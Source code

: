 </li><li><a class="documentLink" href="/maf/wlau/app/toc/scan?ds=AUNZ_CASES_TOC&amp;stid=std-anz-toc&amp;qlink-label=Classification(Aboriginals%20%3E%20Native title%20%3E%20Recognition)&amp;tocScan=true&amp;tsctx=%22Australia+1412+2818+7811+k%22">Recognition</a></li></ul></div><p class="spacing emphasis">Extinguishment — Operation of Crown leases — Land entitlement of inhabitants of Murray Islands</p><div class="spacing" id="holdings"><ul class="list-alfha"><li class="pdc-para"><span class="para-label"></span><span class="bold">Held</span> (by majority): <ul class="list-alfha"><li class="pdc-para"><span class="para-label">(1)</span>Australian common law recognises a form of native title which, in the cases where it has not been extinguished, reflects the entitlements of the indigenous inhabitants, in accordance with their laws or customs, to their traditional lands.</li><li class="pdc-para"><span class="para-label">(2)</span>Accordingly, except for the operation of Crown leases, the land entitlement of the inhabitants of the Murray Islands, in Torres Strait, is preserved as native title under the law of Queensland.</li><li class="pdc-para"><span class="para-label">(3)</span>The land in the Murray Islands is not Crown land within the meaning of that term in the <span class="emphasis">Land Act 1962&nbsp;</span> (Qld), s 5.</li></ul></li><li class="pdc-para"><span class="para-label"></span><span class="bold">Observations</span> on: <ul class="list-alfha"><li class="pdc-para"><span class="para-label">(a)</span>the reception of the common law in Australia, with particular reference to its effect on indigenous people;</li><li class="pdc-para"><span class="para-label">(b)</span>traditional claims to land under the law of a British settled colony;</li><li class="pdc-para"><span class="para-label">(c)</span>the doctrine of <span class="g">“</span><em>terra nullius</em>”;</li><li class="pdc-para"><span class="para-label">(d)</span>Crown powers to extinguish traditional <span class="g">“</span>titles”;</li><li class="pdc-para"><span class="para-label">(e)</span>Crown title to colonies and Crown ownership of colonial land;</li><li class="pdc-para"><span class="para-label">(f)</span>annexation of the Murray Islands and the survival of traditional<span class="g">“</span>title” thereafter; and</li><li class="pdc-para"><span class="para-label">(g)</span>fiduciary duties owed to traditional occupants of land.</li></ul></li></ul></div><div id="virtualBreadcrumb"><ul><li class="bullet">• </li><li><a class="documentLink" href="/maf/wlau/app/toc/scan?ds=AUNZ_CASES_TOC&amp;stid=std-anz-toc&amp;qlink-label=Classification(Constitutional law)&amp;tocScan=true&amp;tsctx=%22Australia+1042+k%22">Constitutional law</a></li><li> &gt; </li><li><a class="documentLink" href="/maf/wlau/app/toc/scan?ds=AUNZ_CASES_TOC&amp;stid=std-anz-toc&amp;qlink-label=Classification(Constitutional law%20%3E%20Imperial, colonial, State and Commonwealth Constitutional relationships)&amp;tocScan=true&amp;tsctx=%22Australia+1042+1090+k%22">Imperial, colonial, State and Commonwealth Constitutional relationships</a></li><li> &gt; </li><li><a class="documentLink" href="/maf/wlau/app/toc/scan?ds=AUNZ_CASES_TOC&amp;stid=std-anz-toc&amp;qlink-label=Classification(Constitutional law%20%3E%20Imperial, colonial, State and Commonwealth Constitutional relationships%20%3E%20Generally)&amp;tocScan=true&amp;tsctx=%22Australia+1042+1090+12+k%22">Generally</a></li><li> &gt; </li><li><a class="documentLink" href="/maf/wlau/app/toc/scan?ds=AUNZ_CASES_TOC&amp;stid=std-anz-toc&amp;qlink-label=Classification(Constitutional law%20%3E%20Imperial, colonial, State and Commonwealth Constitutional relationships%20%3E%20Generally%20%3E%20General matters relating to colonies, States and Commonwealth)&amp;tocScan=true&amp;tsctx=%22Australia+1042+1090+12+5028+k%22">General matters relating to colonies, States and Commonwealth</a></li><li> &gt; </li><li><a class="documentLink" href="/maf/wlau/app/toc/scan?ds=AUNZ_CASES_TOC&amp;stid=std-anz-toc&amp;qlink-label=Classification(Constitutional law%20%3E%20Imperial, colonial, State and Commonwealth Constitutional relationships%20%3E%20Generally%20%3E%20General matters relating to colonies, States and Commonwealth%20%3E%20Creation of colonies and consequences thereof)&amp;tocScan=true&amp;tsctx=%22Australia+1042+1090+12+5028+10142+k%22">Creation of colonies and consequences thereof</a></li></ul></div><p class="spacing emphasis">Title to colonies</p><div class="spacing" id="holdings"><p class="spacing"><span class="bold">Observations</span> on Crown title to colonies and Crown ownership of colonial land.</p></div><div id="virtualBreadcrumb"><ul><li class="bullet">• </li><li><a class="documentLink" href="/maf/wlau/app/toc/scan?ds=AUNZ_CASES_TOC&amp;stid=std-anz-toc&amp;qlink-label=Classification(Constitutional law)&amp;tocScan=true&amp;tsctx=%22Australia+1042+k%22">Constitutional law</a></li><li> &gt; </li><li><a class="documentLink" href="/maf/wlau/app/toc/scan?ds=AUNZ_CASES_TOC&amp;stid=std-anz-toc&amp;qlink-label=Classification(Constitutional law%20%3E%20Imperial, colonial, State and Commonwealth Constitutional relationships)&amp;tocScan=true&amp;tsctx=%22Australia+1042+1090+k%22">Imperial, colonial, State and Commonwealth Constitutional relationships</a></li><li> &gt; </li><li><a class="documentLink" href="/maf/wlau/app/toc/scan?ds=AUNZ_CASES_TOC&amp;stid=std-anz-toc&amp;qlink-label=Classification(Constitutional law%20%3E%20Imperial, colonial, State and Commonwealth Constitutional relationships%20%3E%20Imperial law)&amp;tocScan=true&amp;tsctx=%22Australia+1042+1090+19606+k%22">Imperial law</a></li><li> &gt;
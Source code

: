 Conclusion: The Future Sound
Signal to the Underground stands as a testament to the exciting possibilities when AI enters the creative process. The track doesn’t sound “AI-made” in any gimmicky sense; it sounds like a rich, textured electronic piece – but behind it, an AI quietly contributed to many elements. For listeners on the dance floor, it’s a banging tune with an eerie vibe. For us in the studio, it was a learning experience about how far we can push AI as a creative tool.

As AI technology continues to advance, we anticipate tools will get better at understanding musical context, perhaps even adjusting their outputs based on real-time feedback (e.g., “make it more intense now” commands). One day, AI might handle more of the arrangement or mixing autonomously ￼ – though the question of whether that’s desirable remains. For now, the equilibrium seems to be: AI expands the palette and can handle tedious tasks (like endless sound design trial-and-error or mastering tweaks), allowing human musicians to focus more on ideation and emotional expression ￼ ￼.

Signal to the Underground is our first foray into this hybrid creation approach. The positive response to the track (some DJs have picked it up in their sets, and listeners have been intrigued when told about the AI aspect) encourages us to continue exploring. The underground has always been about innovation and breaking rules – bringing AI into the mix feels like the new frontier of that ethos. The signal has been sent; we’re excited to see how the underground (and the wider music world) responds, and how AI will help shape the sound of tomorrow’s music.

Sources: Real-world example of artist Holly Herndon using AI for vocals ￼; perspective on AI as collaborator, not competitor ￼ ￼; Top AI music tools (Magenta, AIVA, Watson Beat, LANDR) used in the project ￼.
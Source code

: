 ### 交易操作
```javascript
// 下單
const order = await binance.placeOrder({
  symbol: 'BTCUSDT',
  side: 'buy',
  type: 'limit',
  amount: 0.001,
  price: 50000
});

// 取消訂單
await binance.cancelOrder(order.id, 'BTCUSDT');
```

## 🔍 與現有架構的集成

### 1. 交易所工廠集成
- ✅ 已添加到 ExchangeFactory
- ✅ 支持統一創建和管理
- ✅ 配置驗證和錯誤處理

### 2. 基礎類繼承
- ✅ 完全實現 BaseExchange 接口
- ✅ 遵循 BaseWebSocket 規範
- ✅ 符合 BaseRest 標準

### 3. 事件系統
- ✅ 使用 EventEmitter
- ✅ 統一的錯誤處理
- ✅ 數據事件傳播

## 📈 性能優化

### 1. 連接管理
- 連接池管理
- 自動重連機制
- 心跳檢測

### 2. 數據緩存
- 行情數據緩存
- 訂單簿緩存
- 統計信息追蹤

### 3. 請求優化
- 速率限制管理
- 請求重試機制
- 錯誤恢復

Required action ▸
Copy down every line of the material above that includes the string "BTCUSDT".

Answer section ▸
  symbol: 'BTCUSDT',
await binance.cancelOrder(order.id, 'BTCUSDT');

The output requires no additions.